A friend writes about a girl she’s mentoring: “I feel like I’ve just hit a huge wall with her when it comes to her growth as a person and lack of follow-through on the advice or challenges I give her. Anytime she encounters a problem, she runs right back to have me help her.
Good stuff Seth!
“If your disciple is to ever change, you are going to have to put a demand on them” sounds like the school of thought that pushed me away from the church.
We are urged in scripture to consider both the “goodness and severity of God. Rohr reminds us that we need both conditional and unconditional love. We must be honest and direct. We would do it with our kids, we must do it with those we disciple…
Before I proceed, I would like to say that this blog has never failed to give me a fresh thought on Christian Living every time I read it! Thank you Seth for the ideas you post here!
I am not a religious leader neither I am into converting somebody into Christianity, what I find here is for my self and how I could be a good Christian.For this alone I am so grateful.
I agree that in order to love somebody we should know them first,otherwise our love will be blind!
I also agree that in order to have a reciprocal love with our fellow men,both will have to demand something from each other, and those demands must be based on common belief that if one breaks it,their love will be in peril..this is tough, but this makes us think hard and careful on our actions towards each other, we place ourselves on a higher level among the creatures that God created.
When it comes to our relationship with God as we know Him, we leave Him to do his will for us.
I agree. I’m a strong Christian but believe it’s up to the person to change not for them to do what I tell them. And I don’t tell people that “hey, you’re not listening. It’s time for us to stop hanging out”. That’s not biblical. Jesus loved Judas and it’s OBVIOUS that he didn’t pay attention to what Jesus was saying. So more importantly, Jesus loves us even when we don’t listen to Him. It’s not up to a person giving advice for them to dictate when you’re a lost cause. If you still have issues with the church….just know that Christians are highly flawed just like everyone. So seek Jesus over anything and everything and know that Christians give horrible advice sometimes. Take all council to God. He is the last word.

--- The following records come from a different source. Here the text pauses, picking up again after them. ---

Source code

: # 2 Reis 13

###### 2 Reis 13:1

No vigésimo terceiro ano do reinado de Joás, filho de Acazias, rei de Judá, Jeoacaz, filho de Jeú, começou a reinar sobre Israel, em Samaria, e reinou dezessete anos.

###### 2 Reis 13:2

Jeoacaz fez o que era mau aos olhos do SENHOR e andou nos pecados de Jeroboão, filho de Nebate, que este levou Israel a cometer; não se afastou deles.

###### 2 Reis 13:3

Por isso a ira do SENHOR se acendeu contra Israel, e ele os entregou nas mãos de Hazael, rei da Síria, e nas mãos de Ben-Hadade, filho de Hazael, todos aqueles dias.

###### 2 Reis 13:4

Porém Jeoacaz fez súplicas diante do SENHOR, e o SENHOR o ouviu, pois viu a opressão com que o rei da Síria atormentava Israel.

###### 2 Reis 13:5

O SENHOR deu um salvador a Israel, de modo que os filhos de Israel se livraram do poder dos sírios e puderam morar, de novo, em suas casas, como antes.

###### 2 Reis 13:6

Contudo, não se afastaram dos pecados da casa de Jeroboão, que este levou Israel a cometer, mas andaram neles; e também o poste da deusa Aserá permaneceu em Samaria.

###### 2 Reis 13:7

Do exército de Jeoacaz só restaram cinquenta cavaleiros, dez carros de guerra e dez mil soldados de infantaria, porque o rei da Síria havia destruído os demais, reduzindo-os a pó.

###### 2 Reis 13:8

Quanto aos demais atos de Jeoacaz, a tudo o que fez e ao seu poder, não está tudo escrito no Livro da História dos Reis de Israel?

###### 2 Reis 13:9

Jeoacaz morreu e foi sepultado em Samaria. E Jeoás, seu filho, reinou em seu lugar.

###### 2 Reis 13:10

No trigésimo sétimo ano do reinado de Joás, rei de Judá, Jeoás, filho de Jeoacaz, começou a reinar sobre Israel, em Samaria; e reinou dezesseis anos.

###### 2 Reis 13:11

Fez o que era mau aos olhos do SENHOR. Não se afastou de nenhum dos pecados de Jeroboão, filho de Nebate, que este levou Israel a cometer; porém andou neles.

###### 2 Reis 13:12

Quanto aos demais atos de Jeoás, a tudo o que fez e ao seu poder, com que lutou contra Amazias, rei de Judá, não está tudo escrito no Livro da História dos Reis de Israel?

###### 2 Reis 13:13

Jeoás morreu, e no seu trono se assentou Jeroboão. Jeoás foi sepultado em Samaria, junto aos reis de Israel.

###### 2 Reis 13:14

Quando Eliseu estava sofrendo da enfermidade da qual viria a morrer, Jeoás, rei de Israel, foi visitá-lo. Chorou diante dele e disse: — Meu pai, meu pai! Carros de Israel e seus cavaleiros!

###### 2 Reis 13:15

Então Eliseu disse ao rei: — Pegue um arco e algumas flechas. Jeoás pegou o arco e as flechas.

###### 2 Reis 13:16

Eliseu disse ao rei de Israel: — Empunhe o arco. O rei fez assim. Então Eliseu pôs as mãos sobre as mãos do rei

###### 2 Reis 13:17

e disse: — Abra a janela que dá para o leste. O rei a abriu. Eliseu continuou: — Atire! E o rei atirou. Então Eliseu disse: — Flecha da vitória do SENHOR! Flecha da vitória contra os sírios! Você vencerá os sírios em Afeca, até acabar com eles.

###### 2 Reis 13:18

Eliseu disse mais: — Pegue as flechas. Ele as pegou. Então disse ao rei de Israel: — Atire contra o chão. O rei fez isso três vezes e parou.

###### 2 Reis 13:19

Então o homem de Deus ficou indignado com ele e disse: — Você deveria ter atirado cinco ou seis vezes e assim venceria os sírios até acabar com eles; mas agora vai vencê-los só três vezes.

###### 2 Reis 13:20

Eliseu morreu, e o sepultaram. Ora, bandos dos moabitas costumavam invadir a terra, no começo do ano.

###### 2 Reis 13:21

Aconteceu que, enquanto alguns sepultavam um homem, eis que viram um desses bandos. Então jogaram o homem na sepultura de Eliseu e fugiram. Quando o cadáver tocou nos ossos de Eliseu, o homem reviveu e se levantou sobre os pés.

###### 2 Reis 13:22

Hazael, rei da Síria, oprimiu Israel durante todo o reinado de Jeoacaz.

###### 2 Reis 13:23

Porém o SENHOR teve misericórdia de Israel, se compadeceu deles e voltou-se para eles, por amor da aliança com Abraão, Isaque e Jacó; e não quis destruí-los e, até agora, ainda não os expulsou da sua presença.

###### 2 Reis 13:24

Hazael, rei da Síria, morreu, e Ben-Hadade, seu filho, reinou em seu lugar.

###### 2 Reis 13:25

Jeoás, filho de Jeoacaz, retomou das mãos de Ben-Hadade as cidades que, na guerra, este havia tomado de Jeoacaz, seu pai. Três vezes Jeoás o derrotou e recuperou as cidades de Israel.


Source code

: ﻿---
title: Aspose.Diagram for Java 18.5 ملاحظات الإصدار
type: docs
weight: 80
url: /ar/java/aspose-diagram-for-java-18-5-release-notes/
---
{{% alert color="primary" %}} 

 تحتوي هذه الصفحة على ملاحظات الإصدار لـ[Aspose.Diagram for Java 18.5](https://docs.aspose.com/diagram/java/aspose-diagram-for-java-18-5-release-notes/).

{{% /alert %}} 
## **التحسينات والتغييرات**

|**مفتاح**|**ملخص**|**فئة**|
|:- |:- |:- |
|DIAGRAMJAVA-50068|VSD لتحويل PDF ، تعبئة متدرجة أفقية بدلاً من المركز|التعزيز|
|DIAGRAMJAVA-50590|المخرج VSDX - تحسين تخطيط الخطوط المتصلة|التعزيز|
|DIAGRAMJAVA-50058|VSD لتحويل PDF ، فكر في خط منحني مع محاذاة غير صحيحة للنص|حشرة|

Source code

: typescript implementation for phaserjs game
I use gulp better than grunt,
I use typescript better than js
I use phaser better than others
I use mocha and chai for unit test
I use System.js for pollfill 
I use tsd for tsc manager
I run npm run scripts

My first time to this site….I was looking for more info on discipleship.
First thing, I don’t ever see an example of breaking off discipleship in the bible. Jesus NEVER told people that since they weren’t listening to His words that it was time for them to part ways.
What I do see is this….a natural dissolve of the relationship when the follower becomes uninterested in the disciplers words.
So my suggestion is this, don’t tell the discipled that it’s time to get serious or we’re done. That means your love is conditional. Instead, find out why they are apparently “doing their own thing” then ask if they find that spending time with you is even beneficial for them. To think that we as people are ALWAYS a blessing to others with our opinions and suggestions is ignorant & arrogant. Maybe we aren’t even helping them but discouraging them. It’s a good opportunity to self evaluate to meet their needs….NOT just give them biblical advice because it’s supposed to help them. Every person & situation is different and must be handled differently.
AND….if they enjoy your time spent together but don’t listen to the stuff you say. Then just use that as an opportunity to “hang out” with them and love them in the process. We discount just basic hang out time as wasted time because we’re not pounding Jesus in their heads. Jesus spent time with people. That’s how they knew He loved them. To me, that’s a pretty good example of how to handle things.